Ken Fox (Hamline University and Mitchell Hamline Law)
Book title: Perspectives on Conflict: Insights for Professional and Personal Practice (Bloomsbury Academic, January 2026)
Link to publisher’s book page: https://www.bloomsbury.com/us/perspectives-on-conflict-9781538186886/
Perspectives on Conflict: Insights for Professional and Personal Practice is a broadly interdisciplinary examination of conflict insights and their implications for conflict practice across a broad range of practice areas (such as law, business, education, organizational leadership, public and nonprofit sectors, communities, etc.). The book is written both for conflict practitioners and for professional students in a conversational tone that blends both theoretical foundations and practical examples in application. It is organized into three parts: Part 1 introduces several metaphors to help the reader envision conflict in different yet complementary ways and examines the importance of adopting multiple perspectives for broadening insights into conflict. It introduces technical language that helps clarify the implications of conflict intervention from multiple perspectives and it examines the nature and value of both reflective and reflexive practice. Part 2 examines conflict from six broad and interconnected disciplinary perspectives: The body and Somatics; the non-conscious mind; the strategic mind; language and symbols; the co-creation of meaning; and social systems, structures and the conflict ecosystem. Together, these six perspectives help provide a more holistic sense of conflicts that we (or parties) experience. Part 3 shifts focus to the practical application of the insights previously examined, including a discussion of the various perspectives’ impact on the work of a practitioner as well as different practice roles and settings. It then addresses three themes that cut across the six perspectives: A deeper examination of impartiality; implications for party representation; and a reflection on practitioner emotional capacity. Early drafts of the book chapters and the complete pre-publication galleys of the book have been used multiple times as the primary text both in business/leadership (MBA, MPA, PhD) and law school (DR) classes that are designed to engage students in a deeper and broader examination and reflection on the nature and experience of conflict and how multiple perspectives can inform conflict response and intervention practices. For anyone interested in using this book in such courses, Ken is happy to work individually to provide sample syllabi, activities and assignments for classroom use. Click here for a link to the publisher’s page.

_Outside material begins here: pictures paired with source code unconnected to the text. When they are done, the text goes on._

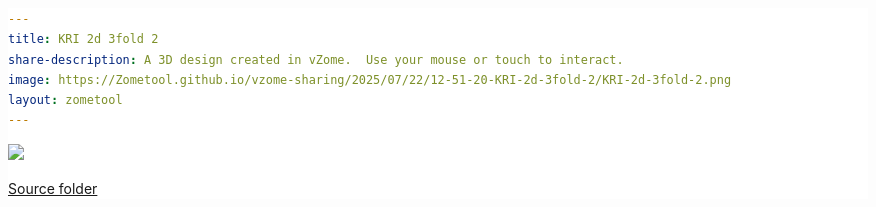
 ```yaml
---
title: KRI 2d 3fold 2
share-description: A 3D design created in vZome.  Use your mouse or touch to interact.
image: https://Zometool.github.io/vzome-sharing/2025/07/22/12-51-20-KRI-2d-3fold-2/KRI-2d-3fold-2.png
layout: zometool
---
```


  
  <zometool-instructions style="width: 100%; height: 80dvh"
        src="https://Zometool.github.io/vzome-sharing/2025/07/22/12-51-20-KRI-2d-3fold-2/KRI-2d-3fold-2.vZome" >
    <img  style="width: 100%"
        src="https://Zometool.github.io/vzome-sharing/2025/07/22/12-51-20-KRI-2d-3fold-2/KRI-2d-3fold-2.png" >
  </zometool-instructions>


[Source folder](<https://github.com/Zometool/vzome-sharing/tree/main/2025/07/22/12-51-20-KRI-2d-3fold-2/>)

Ulla Glaesser (Gläßer) (European University Viadrina Frankfurt (Oder) Germany, Department of Law)
A big part of my current work is normative as well as empirical research on transnational, non-judicial grievance mechanisms in the field of Business, Human Rights and die Environment (BHRE). My research team and I are currently working on two 3-year research projects: “Beyond Access – Effective Remedy for Particularly Vulnerable Groups” (funded by the German Research Fund) and “Non-Judicial Grievance Mechanisms in Transnational Supply Chains as Learning Systems” (funded by the Fritz Thyssen Foundation); for more information see https://www.rewi.europa-uni.de/de/professuren/mediation-konfliktmanagement-verfahrenslehre/forschung/index.html
Our 60-page evaluation study of the “Mecanismo de Reclamación de Derechos Humanos (MRDH)”, the cross-company pilot grievance mechanism of the German Automotive Sector in Mexico, has just been published on the CSR website of the German Federal Ministry of Labour and Social Affairs: https://www.csr-in-deutschland.de/EN/Services/News/cross-company-grievance-mechanism-in-practice
Another field of my research is ADR and Digitization: I added a chapter on “Online Dispute Resolution” to my own commentary of the German Mediation Act (eds.: Klowait/Gläßer, 2025), published an article on “Artificial Intelligence in the Context of Mediation” (ZKM 4/2025) and updated my chapter on “Mediation and Digitization” for the 2nd edition of the handbook “Digitization and Civil Procedure” (eds: Riehm/Doerr, 2026, in print).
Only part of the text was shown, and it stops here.